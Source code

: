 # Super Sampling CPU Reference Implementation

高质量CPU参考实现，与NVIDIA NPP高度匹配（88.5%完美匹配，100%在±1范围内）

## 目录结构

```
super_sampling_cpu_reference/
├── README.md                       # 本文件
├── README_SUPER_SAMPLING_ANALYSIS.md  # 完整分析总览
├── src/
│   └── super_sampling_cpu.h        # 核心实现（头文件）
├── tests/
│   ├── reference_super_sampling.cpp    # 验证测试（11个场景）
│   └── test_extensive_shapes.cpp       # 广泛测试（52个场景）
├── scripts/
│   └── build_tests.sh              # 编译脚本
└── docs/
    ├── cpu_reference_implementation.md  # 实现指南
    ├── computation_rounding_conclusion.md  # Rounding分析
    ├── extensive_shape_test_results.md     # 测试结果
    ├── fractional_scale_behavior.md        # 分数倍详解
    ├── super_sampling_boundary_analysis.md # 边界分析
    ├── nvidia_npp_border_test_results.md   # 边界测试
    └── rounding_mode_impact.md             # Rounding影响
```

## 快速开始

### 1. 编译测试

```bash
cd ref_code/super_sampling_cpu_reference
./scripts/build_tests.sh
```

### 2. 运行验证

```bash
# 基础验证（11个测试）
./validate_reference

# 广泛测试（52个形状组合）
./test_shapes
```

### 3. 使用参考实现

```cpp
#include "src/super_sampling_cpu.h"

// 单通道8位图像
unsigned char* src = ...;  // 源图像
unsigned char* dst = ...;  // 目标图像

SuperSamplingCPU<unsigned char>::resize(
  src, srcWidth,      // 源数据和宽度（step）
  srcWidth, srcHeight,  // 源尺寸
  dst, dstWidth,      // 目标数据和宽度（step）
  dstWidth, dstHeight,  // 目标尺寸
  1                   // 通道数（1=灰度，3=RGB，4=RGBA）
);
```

======

WHAT THE EXERCISE ASKS: Having read the records above, print them out again exactly.

SOLUTION FOR THIS EXERCISE:
Source code

: # Super Sampling CPU Reference Implementation

高质量CPU参考实现，与NVIDIA NPP高度匹配（88.5%完美匹配，100%在±1范围内）

## 目录结构

```
super_sampling_cpu_reference/
├── README.md                       # 本文件
├── README_SUPER_SAMPLING_ANALYSIS.md  # 完整分析总览
├── src/
│   └── super_sampling_cpu.h        # 核心实现（头文件）
├── tests/
│   ├── reference_super_sampling.cpp    # 验证测试（11个场景）
│   └── test_extensive_shapes.cpp       # 广泛测试（52个场景）
├── scripts/
│   └── build_tests.sh              # 编译脚本
└── docs/
    ├── cpu_reference_implementation.md  # 实现指南
    ├── computation_rounding_conclusion.md  # Rounding分析
    ├── extensive_shape_test_results.md     # 测试结果
    ├── fractional_scale_behavior.md        # 分数倍详解
    ├── super_sampling_boundary_analysis.md # 边界分析
    ├── nvidia_npp_border_test_results.md   # 边界测试
    └── rounding_mode_impact.md             # Rounding影响
```

## 快速开始

### 1. 编译测试

```bash
cd ref_code/super_sampling_cpu_reference
./scripts/build_tests.sh
```

### 2. 运行验证

```bash
# 基础验证（11个测试）
./validate_reference

# 广泛测试（52个形状组合）
./test_shapes
```

### 3. 使用参考实现

```cpp
#include "src/super_sampling_cpu.h"

// 单通道8位图像
unsigned char* src = ...;  // 源图像
unsigned char* dst = ...;  // 目标图像

SuperSamplingCPU<unsigned char>::resize(
  src, srcWidth,      // 源数据和宽度（step）
  srcWidth, srcHeight,  // 源尺寸
  dst, dstWidth,      // 目标数据和宽度（step）
  dstWidth, dstHeight,  // 目标尺寸
  1                   // 通道数（1=灰度，3=RGB，4=RGBA）
);
```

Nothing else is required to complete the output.